In the week that the urgent COP26 conference began in Glasgow, one show stood out as utterly essential viewing for David Pollock.
Black Black Oil (BBC Scotland) was the perfect programme to produce in Scotland, not least because it deliberately took its name from John McGrath’s classic Scottish play. It also took its premise from a matter of local interest – the past, present and future of the North Sea oil fields – which expanded into a gripping tutorial on matters of national, international and species-wide significance.
Catastrophe counterbalanced by ingenuity
Through informed and informative talking heads, from young climate activists to figures within the fossil fuel industry, Emma Davie’s film was greatly revealing. The necessarily gloomy elements about potential climate catastrophe and the important counterbalance that humanity’s will and ingenuity still offer hope are by now familiar, of course.
Yet the sheer depth of explanation – from the role played by financial markets, to the real efficacy of certain techniques like carbon capture, to who really owns North Sea oil (mostly private equity firms and nations like China and Malaysia) – made for a calm, informative, eye-opening experience. To know why COP26 is so important, Black Black Oil is prescribed viewing.
Shadowy figures are effortlessly funny
Elsewhere, one of the most thrillingly inventive, gripping, must-watch fantasy series of recent times returned to our screens this week.

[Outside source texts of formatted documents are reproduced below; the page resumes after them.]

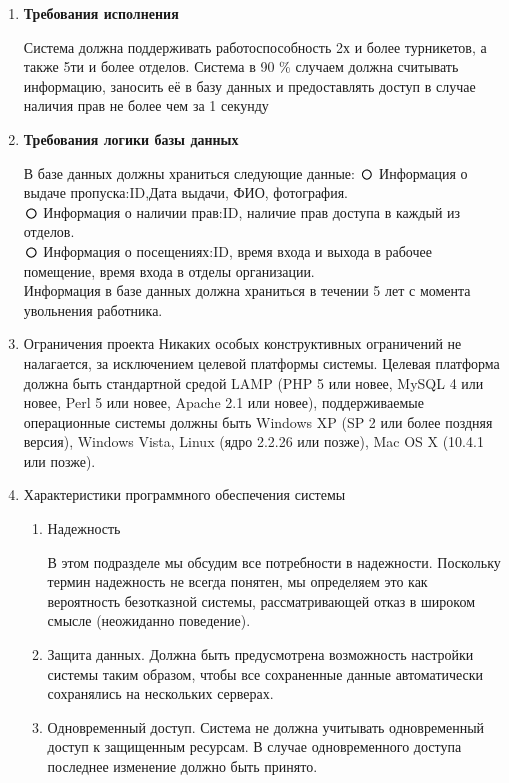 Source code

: \documentclass[12pt]{article} %
\def\circmark{\mathbin{\scalerel*{\circ}{j}}}
\begin{document}
\begin{enumerate}
\begin{enumerate}
  		 
  			\item \begin{large} \textbf{Требования исполнения} \end{large} \newline
  			   Система должна поддерживать работоспособность 2х и более турникетов, а также 5ти и более отделов.
  			   Система в 90 \% случаем должна считывать информацию, заносить её в базу данных и предоставлять доступ в случае наличия прав не более чем за 1 секунду  
  			
  		\item \begin{large} \textbf{Требования логики базы данных} \end{large} \newline
  			В базе данных должны храниться следующие данные:
  		 $\circmark $ Информация о выдаче пропуска:ID,Дата выдачи, ФИО, фотография.\newline\\ 
  		 $\circmark $ Информация о наличии прав:ID, наличие прав доступа в каждый из отделов.\newline\\ 
  		 $\circmark $ Информация о посещениях:ID, время входа и выхода в рабочее помещение, время входа в отделы организации.\newline\\ 
  		  Информация в базе данных должна храниться в течении 5 лет с момента увольнения работника.
  		  		
  		\item Ограничения проекта
  		   Никаких особых конструктивных ограничений не налагается, за исключением целевой платформы системы. Целевая платформа должна быть стандартной средой LAMP (PHP 5 или новее, MySQL 4 или новее, Perl 5 или новее, Apache 2.1 или новее), поддерживаемые операционные системы должны быть Windows XP (SP 2 или более поздняя версия), Windows Vista, Linux (ядро 2.2.26 или позже), Mac OS X (10.4.1 или позже).
  		
  		\item Характеристики программного обеспечения системы
  			\begin{enumerate}
  				\item Надежность
  				
  				В этом подразделе мы обсудим все потребности в надежности. Поскольку термин надежность не всегда понятен,
  				мы определяем это как вероятность безотказной системы, рассматривающей отказ в широком смысле (неожиданно
  				поведение).
  		      \item Защита данных. 
  				Должна быть предусмотрена возможность настройки системы таким образом, чтобы все сохраненные данные автоматически сохранялись на нескольких серверах.
  		 \item	Одновременный доступ.
  			Система не должна учитывать одновременный доступ к защищенным ресурсам. В случае одновременного доступа	последнее изменение должно быть принято.
  			

\end{enumerate}
\end{enumerate}
\end{enumerate}
\end{document}
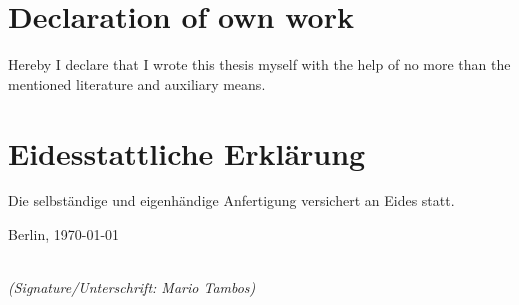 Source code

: \documentclass[a4paper]{standalone}
\begin{document}
\newpage

\thispagestyle{empty}

\vspace*{6cm}
\section*{Declaration of own work}
\begin{large}
    
    \noindent
    Hereby I declare that I wrote this thesis myself with the help of no more than the mentioned literature and auxiliary means.
\end{large}

\vspace{2cm}
    
\section*{Eidesstattliche Erklärung}
\begin{large}
    \noindent
    Die selbständige und eigenhändige Anfertigung versichert an Eides statt.
    \vspace{2cm}
    
    \noindent
    Berlin, \today
    
    \vspace{3cm}
    
    \hspace*{7cm}%
    \dotfill\\
    \hspace*{7.5cm}%
    \textit{(Signature/Unterschrift: Mario Tambos)}
    
\end{large}
\end{document}
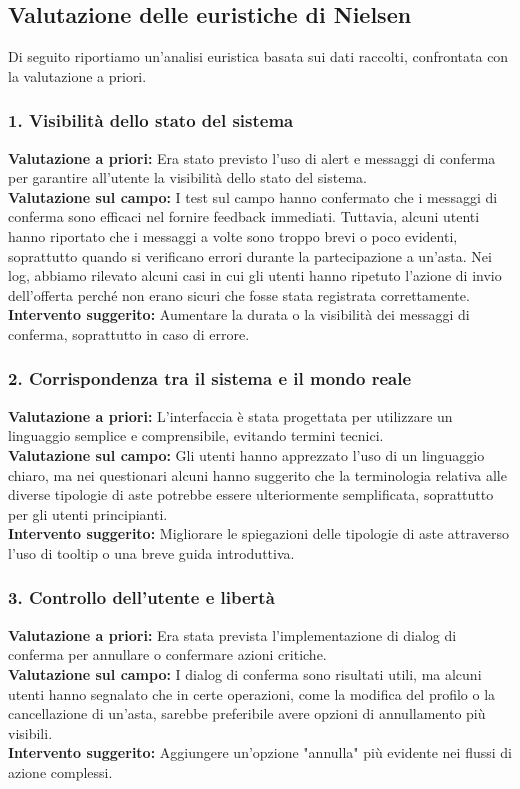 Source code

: \subsection{Valutazione delle euristiche di Nielsen}

Di seguito riportiamo un'analisi euristica basata sui dati raccolti, confrontata con la valutazione a priori.

\subsubsection{1. Visibilità dello stato del sistema}
\textbf{Valutazione a priori:} Era stato previsto l’uso di alert e messaggi di conferma per garantire all'utente la visibilità dello stato del sistema.\\
\textbf{Valutazione sul campo:} I test sul campo hanno confermato che i messaggi di conferma sono efficaci nel fornire feedback immediati. Tuttavia, alcuni utenti hanno riportato che i messaggi a volte sono troppo brevi o poco evidenti, soprattutto quando si verificano errori durante la partecipazione a un'asta. Nei log, abbiamo rilevato alcuni casi in cui gli utenti hanno ripetuto l'azione di invio dell'offerta perché non erano sicuri che fosse stata registrata correttamente.\\
\textbf{Intervento suggerito:} Aumentare la durata o la visibilità dei messaggi di conferma, soprattutto in caso di errore.

\subsubsection{2. Corrispondenza tra il sistema e il mondo reale}
\textbf{Valutazione a priori:} L'interfaccia è stata progettata per utilizzare un linguaggio semplice e comprensibile, evitando termini tecnici.\\
\textbf{Valutazione sul campo:} Gli utenti hanno apprezzato l'uso di un linguaggio chiaro, ma nei questionari alcuni hanno suggerito che la terminologia relativa alle diverse tipologie di aste potrebbe essere ulteriormente semplificata, soprattutto per gli utenti principianti.\\
\textbf{Intervento suggerito:} Migliorare le spiegazioni delle tipologie di aste attraverso l'uso di tooltip o una breve guida introduttiva.

\subsubsection{3. Controllo dell'utente e libertà}
\textbf{Valutazione a priori:} Era stata prevista l'implementazione di dialog di conferma per annullare o confermare azioni critiche.\\
\textbf{Valutazione sul campo:} I dialog di conferma sono risultati utili, ma alcuni utenti hanno segnalato che in certe operazioni, come la modifica del profilo o la cancellazione di un'asta, sarebbe preferibile avere opzioni di annullamento più visibili.\\
\textbf{Intervento suggerito:} Aggiungere un'opzione "annulla" più evidente nei flussi di azione complessi.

Not Doctor Who (BBC One), although that was back too – What We Do In the Shadows (BBC Two) is the programme that’s really in its groove.
It’s unfair to compare, because Who has had ten more series for its format to become overfamiliar, but WWDITS – the telly spin-off from Jemaine Clement and Taika Waititi’s 2014 vampire comedy film about a quartet of amusingly mundane vampires living an eternal undead existence in New York – continues to click beautifully.
The second series ended with alpha-male Ottoman warrior Nandor the Relentless’ (Kayvan Novak) mild-mannered housekeeper/familiar Guillermo (Harvey Guillen) discovering his vampire hunter heritage and slaughtering the entire Vampiric Council for the American Eastern Seaboard before they could destroy his master and his friends.
Now the foursome have been appointed the new Council by default, while Guillermo languishes in a basement prison, fed on room temperature raw chicken as the others figure out which to do with him. WWDITS remains perfectly formed, joyously unpredictable and effortlessly funny.
Jury out on the new Who?
The jury’s out on the new Who until we see the whole series, especially as departing showrunner Chris Chibnall has gone for the multi-part story approach which boosted Who spin-off Torchwood. The first episode of ‘Flux’ was a fun enough romp, with scary new baddy Swarm, irascible dog-man Karvanista and returning villains the Weeping Angels and the Sontarans joining new companion / walking advert for Liverpool Dan (John Bishop), whose key character traits so far are ‘dry sense of humour’ and ‘lives next door to Anfield’.
Jodie Whittaker’s spirited turn as the Doctor under Chibnall is nearly over, with the series’ saviour Russell T. Davies soon to return, and the intention seems to be to go out with a breakneck bang. The two shows are apples and oranges, but by comparison to What We Do In the Shadows’ dry intimacy, Who felt somewhat overstuffed.